Chapter 5 and 6 Summaries and Graphic Organizers
Chapter 5 Summary
Chapter five talks about lesson structure. It gives seven techniques to help teachers structure their lessons effectively to meet learners’ needs and expectations. These techniques include;
Do Now
The first technique is Do Now. This short pencil-to-paper activity awaits students as they enter the class, and they should and can start it without any guidance or direction from the teachers. The first step in any great lesson is to use Do Now techniques (Lemov 288). How a class starts sends a strong message to learners about the purpose, expectations, and culture of the community they are entering. Thus, teachers should be intentional about this. The ‘do now’ technique helps students participate in high-quality and productive work that challenges and interests them immediately and over time. This technique, when used in class, should meet three main criteria.
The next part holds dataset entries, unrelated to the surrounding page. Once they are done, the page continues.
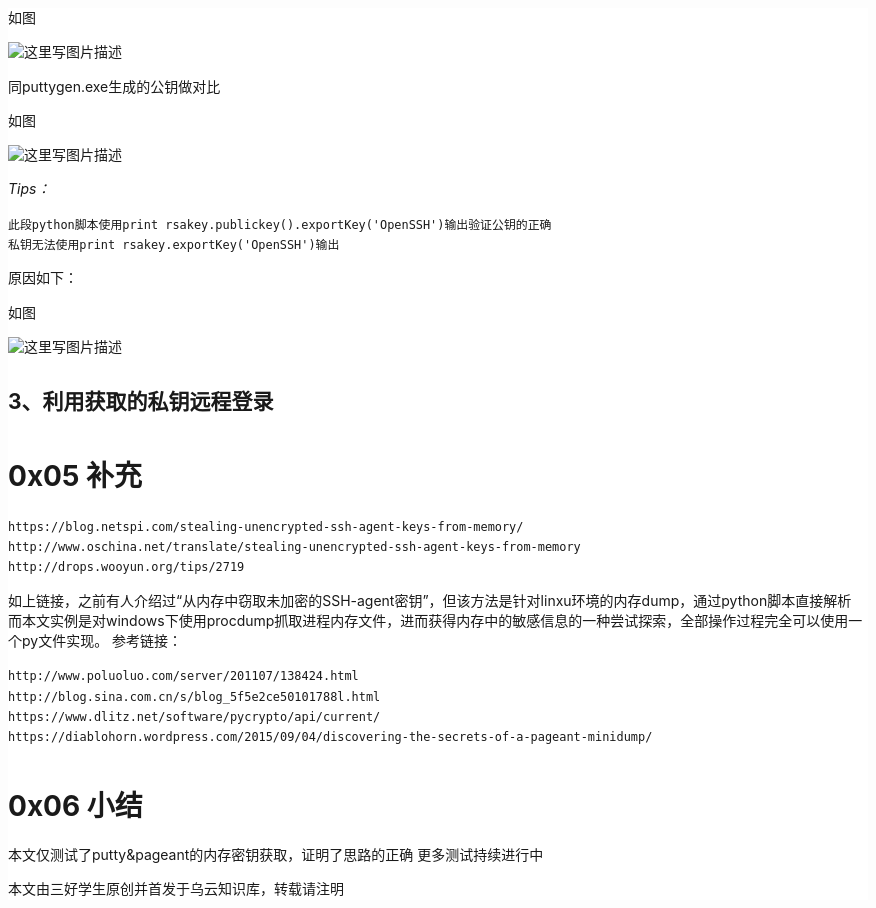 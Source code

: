 如图

![这里写图片描述](http://drops.javaweb.org/uploads/images/e0502864d711f0374d946693235c362c3826d10d.jpg)

同puttygen.exe生成的公钥做对比

如图

![这里写图片描述](http://drops.javaweb.org/uploads/images/e4472ac75ad09d4c143315f5a28c1028c05606aa.jpg)

_Tips：_

```
此段python脚本使用print rsakey.publickey().exportKey('OpenSSH')输出验证公钥的正确
私钥无法使用print rsakey.exportKey('OpenSSH')输出

```

原因如下：

如图

![这里写图片描述](http://drops.javaweb.org/uploads/images/1604ec7e5806fd250956216f0d3383840f1ace63.jpg)

3、利用获取的私钥远程登录
-------------

0x05 补充
=====

```
https://blog.netspi.com/stealing-unencrypted-ssh-agent-keys-from-memory/
http://www.oschina.net/translate/stealing-unencrypted-ssh-agent-keys-from-memory
http://drops.wooyun.org/tips/2719

```

如上链接，之前有人介绍过“从内存中窃取未加密的SSH-agent密钥”，但该方法是针对linxu环境的内存dump，通过python脚本直接解析 而本文实例是对windows下使用procdump抓取进程内存文件，进而获得内存中的敏感信息的一种尝试探索，全部操作过程完全可以使用一个py文件实现。 参考链接：

```
http://www.poluoluo.com/server/201107/138424.html
http://blog.sina.com.cn/s/blog_5f5e2ce50101788l.html
https://www.dlitz.net/software/pycrypto/api/current/
https://diablohorn.wordpress.com/2015/09/04/discovering-the-secrets-of-a-pageant-minidump/

```

0x06 小结
=====

本文仅测试了putty&pageant的内存密钥获取，证明了思路的正确 更多测试持续进行中

本文由三好学生原创并首发于乌云知识库，转载请注明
- It should be done in a safe place daily to be routine for all students.
- It should take the shortest time possible, five minutes, to complete and must be putting pencil to paper.
- Students should complete it without any direction, discussions, or materials not carried to class.
Take the Steps
The second technique is to take the steps. Usually, in teaching strong content, knowledge is vital, but it also has a downside. Therefore, experts carry with them the “curse of knowledge.” A curse of knowledge is a cognitive bias when a person or teacher communicating with learners assumes they have the background knowledge to understand a concept. For experts or professionals, it is hard to understand why things look hard for beginners. However, teachers must remember that what is obvious to them is never obvious to students. Thus, taking the lesson steps accurately is essential for learners to understand the concepts effectively. How can a teacher take the steps? The first thing is to break up new materials into phases and teach and practice them sequentially. Secondly, teachers can use work samples or annotated models rather than rubrics to assist learners in developing an understanding of the complex parts of a task. Finally, teachers should look for any overlooked points that seem obvious yet a source of confusion to learners. Some strategies that can make taking steps effective include using the guidance fading effect. As such, students should be given lots of explicit guidance initially to limit their working memory load, which will help transfer knowledge to long-term memory. Once learners are knowledgeable, that direction is needless and should fade out and be replaced by problem-solving. Also, using work samples instead of rubrics will help take steps.
Board = Paper
The board is equivalent to paper, meaning anything written on the board should be written on the paper/book. This means taking notes in class is a vital but easily disregarded skill that permits learners to review and organize material over the long run and in the short run during class when they are actively taking notes. Note-taking can make students prioritize and focus their attention on learning. Essentially, note-taking is a progressive habit that develops over time from a simple model in the elementary years to a more complex one in the college levels.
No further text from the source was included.